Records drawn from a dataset
##############################

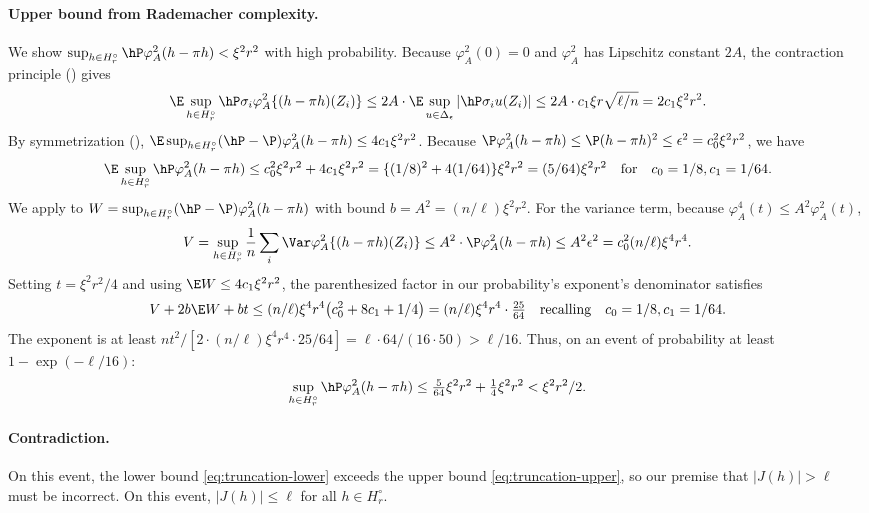 \documentclass{article}
\begin{document}
\paragraph{Upper bound from Rademacher complexity.} We show $\sup_{h \in H_r^\circ} \hP \varphi_A^2(h - \pi h) < \xi^2 r^2$ with high probability. Because $\varphi_A^2(0) = 0$ and $\varphi_A^2$ has Lipschitz constant $2A$, the contraction principle () gives
\[
\E \sup_{h \in H_r^\circ} \hP \sigma_i \varphi_A^2\{(h - \pi h)(Z_i)\} \le 2A \cdot \E \sup_{u \in \Delta_\epsilon} |\hP \sigma_i u(Z_i)| \le 2A \cdot c_1 \xi r \sqrt{\ell/n} = 2 c_1 \xi^2 r^2.
\]
By symmetrization (), $\E \sup_{h \in H_r^\circ} (\hP - \P)\varphi_A^2(h - \pi h) \le 4 c_1 \xi^2 r^2$. Because $\P\varphi_A^2(h - \pi h) \le \P(h - \pi h)^2 \le \epsilon^2 = c_0^2 \xi^2 r^2$, we have
\[
\E\sup_{h \in H_r^\circ} \hP \varphi_A^2(h - \pi h) \le c_0^2 \xi^2 r^2 + 4c_1 \xi^2 r^2 = \{(1/8)^2 + 4(1/64)\}\xi^2r^2 = (5/64)\xi^2 r^2 \qfor c_0 = 1/8, c_1 = 1/64.
\]
We apply  to $W = \sup_{h \in H_r^\circ} (\hP - \P)\varphi_A^2(h - \pi h)$ with bound $b = A^2 = (n/\ell)\xi^2 r^2$. For the variance term, because $\varphi_A^4(t) \le A^2 \varphi_A^2(t)$,
\[
V = \sup_{h \in H_r^\circ} \frac{1}{n}\sum_i \Var \varphi_A^2\{(h-\pi h)(Z_i)\} \le A^2 \cdot \P\varphi_A^2(h-\pi h) \le A^2 \epsilon^2 = c_0^2 (n/\ell) \xi^4 r^4.
\]
Setting $t = \xi^2 r^2/4$ and using $\E W \le 4c_1 \xi^2 r^2$, the parenthesized factor in our probability's exponent's denominator satisfies
\[
V + 2b\E W + bt \le (n/\ell)\xi^4 r^4 \qty(c_0^2 + 8c_1 + 1/4) = (n/\ell)\xi^4 r^4 \cdot \tfrac{25}{64} \qqtext{recalling} c_0 = 1/8, c_1 = 1/64.
\]
 The exponent is at least $nt^2 / [2 \cdot (n/\ell)\xi^4 r^4 \cdot 25/64] = \ell \cdot 64/(16 \cdot 50) > \ell/16$. Thus, on an event of probability at least $1 - \exp(-\ell/16)$:
\begin{equation}\label{eq:truncation-upper}
\sup_{h \in H_r^\circ} \hP \varphi_A^2(h - \pi h) \le \tfrac{5}{64}\xi^2 r^2 + \tfrac{1}{4}\xi^2 r^2 < \xi^2 r^2/2.
\end{equation}

\paragraph{Contradiction.} On this event, the lower bound \eqref{eq:truncation-lower} exceeds the upper bound \eqref{eq:truncation-upper}, so our premise that $|J(h)| > \ell$
must be incorrect. On this event, $|J(h)| \le \ell$ for all $h \in H_r^\circ$.
\end{document}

##############################

Task:
Your task is to count the lines of the records that contain "this". Answer with only that number.

Reply to the task:
2